The last piece of advice my dad had for me when we were eating dinner a few weeks ago was, "You want the A. You just need to get the A. Don't worry about anything else." We'd been talking about an HTML project for my Intro to Computer Science class. I complained for an hour about how my instructor was teaching my poor fellow classmates antiquated, deprecated and obsolete code. "His coding vocabulary hasn't been updated since 1997!" I scoffed. "He is still telling us to make sure our code works in both IE and Netscape when Netscape hasn't had a significant piece of the market in years!" I would never fall into the trap of writing incorrect code just for a grade. I would not settle for appealing to his ancient (by web standards) sensibilities. I've been working with web design for eight years. I have principles.

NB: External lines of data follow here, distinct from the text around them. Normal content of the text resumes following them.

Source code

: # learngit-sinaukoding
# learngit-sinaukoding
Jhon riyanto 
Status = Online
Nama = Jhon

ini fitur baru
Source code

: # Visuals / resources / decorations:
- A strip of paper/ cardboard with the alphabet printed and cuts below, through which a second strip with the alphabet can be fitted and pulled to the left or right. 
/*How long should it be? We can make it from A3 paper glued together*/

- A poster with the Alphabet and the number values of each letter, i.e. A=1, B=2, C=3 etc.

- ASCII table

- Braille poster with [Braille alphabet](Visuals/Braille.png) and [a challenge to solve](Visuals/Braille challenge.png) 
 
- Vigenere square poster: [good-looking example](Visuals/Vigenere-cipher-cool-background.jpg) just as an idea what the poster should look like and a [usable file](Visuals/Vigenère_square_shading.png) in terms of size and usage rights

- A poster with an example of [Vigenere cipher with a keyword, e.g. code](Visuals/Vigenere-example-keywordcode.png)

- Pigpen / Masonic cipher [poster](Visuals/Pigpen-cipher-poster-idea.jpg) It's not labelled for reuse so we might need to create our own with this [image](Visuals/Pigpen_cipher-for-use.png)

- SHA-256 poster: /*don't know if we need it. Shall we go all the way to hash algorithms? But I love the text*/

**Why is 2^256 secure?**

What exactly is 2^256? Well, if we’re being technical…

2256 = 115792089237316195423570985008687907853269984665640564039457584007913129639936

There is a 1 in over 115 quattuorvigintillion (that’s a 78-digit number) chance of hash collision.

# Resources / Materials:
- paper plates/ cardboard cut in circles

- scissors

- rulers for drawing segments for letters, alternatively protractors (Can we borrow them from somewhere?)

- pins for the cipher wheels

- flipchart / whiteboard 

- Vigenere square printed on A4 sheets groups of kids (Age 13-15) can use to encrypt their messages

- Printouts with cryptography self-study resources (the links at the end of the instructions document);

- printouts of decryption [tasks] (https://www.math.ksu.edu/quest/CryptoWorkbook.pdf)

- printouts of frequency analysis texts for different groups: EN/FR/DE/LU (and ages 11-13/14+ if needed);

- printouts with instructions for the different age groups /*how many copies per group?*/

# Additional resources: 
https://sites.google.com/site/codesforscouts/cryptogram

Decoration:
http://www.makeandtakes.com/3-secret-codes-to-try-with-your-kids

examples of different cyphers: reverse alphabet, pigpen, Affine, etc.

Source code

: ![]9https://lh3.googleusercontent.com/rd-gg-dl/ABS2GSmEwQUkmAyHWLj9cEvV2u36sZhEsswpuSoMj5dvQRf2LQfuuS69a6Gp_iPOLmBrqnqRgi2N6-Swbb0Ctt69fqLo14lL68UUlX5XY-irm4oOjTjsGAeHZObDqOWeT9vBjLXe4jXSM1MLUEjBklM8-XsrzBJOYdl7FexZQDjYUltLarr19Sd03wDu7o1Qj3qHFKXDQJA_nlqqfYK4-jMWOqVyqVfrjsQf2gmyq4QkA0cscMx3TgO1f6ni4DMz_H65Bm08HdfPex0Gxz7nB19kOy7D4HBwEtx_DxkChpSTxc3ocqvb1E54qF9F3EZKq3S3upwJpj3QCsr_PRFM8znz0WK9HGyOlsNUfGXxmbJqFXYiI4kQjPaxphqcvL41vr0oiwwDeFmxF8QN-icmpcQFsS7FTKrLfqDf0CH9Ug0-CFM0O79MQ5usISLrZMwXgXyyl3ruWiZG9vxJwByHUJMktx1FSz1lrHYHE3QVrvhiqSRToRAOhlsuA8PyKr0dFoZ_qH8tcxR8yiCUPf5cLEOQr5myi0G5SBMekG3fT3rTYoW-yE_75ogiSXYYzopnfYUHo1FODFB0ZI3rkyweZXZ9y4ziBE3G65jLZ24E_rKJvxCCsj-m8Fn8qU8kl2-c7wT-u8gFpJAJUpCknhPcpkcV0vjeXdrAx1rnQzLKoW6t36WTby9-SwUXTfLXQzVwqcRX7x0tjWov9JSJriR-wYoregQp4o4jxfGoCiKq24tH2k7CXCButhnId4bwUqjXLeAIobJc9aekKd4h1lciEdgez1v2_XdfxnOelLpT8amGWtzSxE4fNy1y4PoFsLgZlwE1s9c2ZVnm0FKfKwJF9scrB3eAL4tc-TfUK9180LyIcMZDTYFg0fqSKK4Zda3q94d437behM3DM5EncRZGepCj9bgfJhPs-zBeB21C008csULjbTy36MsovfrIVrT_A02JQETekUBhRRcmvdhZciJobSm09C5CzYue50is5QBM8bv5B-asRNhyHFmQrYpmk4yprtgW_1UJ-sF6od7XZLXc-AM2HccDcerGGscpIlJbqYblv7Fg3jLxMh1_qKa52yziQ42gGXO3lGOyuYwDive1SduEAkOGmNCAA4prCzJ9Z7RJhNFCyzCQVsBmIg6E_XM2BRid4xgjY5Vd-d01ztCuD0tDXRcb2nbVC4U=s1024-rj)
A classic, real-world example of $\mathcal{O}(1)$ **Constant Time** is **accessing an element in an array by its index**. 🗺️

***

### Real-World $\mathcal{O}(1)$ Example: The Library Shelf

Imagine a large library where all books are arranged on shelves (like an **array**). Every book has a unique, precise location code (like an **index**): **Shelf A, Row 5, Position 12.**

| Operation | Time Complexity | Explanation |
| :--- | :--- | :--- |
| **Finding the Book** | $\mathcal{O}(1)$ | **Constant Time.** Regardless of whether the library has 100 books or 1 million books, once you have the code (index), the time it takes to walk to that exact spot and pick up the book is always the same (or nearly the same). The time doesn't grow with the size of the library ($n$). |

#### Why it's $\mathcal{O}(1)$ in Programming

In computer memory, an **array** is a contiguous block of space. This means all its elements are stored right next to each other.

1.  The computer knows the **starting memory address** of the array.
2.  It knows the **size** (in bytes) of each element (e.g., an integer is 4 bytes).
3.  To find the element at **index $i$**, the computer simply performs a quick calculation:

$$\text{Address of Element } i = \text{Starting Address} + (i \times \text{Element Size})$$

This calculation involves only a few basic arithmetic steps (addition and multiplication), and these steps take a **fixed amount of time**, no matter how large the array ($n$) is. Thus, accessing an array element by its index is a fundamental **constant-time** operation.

So I worked it all out. It took me a few hours but I got through all his criteria (make it so text sits between two images, make a table of these test scores, put horizontal rules here), plugged in a bunch of text that I was planning to use for a blog post and even some extra stuff because he said he was giving extra credit. For a page including his discontinuous criteria and created with nearly no thought put into it, it looked great. I used CSS for all the style elements (ignoring the <b>, <i>, <u>, and <center> tags he wanted us to use) and commented every piece of it so he knew what parts did what things (such as when he said he wanted us to make the links blue, for which he indicated we should do in the <body> tag with link="", I commented next to the a { color: #00f; } part of my style). I turned in a print out. I knew I had the 100.

So a few days later he passed the code print-outs back. I usually sit in the back of the class so when he was trying to hand mine back he just stood at the front and folded it over, waiting for me to stand up and take it from him. My instructor is small man, certainly from somewhere near or on the Subcontinent, so I towered over him, pulling the packet from his hand. Then, out loud, to the entire class he says in his thick accent:

"You did this in a program so I took 20 points off."

I was shocked. I handcode everything I do. Dreamweaver and the demonspawn that is Frontpage put out horrible code usually. Why would he think my beautifully-formated, web-standard code was put out by a machine?

Me: No I didn't.
He: Yes you did.
Me: I've been a web developer for 8 years. I know how to handcode my stuff.
He: See me after class.

This exchange prompted giggles from some others in the class who asked me, "If you've been a web developer for 8 years, why are you here?" Some buddies in the class answered for me, and I paraphrase: "For a film degree. Bite it."

My heart was pounding. Normally I would try to avoid the confrontation, accept the authority of my teacher and get along with the grade he gave me. But I couldn't wait to see him after class. I couldn't wait for me to show him how I did everything right, everything validated against modern web standards. I couldn't even pay attention in class because I was preparing myself for anything he could say. What about my code looks like it was from a machine? I could barely contain myself.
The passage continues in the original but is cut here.